How to complete this task: Repeat exactly the lines below that lie between the line with "el personaje que elegiste." and the line with "4. **Presentación de", counting both of those lines as part of the answer.

====== Records for the task ======

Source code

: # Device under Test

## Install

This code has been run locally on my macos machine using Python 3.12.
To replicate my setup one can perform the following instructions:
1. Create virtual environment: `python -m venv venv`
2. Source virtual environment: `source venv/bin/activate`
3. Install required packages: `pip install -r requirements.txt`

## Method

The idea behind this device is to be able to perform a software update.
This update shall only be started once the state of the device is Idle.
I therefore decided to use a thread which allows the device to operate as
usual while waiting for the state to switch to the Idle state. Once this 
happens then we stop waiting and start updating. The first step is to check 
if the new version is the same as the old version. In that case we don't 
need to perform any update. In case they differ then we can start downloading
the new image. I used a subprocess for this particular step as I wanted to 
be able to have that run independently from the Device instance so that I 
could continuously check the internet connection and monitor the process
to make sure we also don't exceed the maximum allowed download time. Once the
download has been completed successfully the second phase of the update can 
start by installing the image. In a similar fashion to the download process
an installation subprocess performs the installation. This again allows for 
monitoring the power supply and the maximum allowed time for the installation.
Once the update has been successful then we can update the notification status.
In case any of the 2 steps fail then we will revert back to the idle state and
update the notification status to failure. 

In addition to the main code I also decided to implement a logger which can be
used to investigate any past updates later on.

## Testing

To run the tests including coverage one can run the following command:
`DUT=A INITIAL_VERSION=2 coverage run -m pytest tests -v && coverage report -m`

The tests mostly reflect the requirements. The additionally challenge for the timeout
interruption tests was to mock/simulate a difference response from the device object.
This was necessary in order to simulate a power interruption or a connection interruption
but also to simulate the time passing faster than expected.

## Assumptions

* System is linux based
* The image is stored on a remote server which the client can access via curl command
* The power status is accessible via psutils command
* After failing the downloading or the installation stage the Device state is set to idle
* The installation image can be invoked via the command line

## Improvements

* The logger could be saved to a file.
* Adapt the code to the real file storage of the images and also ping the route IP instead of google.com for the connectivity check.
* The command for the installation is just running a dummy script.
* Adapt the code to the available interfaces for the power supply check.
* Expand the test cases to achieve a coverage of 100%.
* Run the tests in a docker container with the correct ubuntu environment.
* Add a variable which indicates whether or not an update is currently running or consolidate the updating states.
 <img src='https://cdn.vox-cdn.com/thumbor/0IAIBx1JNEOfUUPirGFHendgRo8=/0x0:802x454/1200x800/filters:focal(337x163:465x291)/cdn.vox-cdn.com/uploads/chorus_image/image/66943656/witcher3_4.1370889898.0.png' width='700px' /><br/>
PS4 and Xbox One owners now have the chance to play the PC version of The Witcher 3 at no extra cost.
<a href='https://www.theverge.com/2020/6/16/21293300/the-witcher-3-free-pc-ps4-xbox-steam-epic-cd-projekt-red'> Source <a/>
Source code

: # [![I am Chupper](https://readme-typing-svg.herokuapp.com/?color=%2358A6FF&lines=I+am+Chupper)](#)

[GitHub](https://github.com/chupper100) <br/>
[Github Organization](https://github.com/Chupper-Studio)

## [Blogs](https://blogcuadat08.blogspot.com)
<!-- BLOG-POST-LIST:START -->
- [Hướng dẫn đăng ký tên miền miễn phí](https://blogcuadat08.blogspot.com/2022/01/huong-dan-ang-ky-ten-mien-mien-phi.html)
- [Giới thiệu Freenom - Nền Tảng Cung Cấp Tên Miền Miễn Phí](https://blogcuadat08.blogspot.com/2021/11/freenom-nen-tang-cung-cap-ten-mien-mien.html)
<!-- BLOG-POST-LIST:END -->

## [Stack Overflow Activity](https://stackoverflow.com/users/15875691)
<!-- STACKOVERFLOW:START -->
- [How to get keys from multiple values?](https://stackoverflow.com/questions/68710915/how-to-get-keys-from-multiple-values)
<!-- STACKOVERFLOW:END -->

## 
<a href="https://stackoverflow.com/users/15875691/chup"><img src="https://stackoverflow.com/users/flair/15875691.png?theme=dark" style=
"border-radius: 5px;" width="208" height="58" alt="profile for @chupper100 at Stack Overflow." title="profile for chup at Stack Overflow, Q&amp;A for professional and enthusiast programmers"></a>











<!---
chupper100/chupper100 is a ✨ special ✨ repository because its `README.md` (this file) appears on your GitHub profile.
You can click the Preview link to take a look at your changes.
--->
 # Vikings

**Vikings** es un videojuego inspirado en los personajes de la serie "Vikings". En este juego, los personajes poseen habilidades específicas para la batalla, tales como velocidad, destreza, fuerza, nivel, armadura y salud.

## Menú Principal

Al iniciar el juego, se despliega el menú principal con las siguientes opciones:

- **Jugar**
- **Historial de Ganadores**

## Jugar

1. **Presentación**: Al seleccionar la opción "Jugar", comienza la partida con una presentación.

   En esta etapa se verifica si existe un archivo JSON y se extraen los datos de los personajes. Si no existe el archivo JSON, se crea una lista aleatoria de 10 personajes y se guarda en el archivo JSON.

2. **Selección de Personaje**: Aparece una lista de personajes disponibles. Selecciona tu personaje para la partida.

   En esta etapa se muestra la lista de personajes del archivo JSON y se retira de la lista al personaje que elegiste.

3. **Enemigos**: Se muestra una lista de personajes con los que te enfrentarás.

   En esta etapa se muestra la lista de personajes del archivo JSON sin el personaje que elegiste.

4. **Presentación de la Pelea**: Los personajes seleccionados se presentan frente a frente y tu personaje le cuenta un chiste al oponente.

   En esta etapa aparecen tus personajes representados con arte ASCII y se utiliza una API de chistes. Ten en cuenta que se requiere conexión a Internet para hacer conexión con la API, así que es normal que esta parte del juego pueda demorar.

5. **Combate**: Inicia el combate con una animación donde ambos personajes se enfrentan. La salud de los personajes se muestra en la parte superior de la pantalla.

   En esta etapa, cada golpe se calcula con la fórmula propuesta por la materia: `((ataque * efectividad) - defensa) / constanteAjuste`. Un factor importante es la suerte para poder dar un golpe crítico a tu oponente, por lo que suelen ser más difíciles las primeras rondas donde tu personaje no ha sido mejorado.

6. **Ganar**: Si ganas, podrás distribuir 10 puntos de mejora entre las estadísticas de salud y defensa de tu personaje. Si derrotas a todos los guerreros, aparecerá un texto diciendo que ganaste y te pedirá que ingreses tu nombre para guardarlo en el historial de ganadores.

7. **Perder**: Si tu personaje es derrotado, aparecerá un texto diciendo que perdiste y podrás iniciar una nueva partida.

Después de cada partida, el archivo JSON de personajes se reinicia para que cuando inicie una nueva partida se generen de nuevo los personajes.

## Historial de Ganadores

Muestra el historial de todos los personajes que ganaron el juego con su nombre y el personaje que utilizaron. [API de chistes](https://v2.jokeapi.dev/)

======

Solution:
   En esta etapa se muestra la lista de personajes del archivo JSON sin el personaje que elegiste.

4. **Presentación de la Pelea**: Los personajes seleccionados se presentan frente a frente y tu personaje le cuenta un chiste al oponente.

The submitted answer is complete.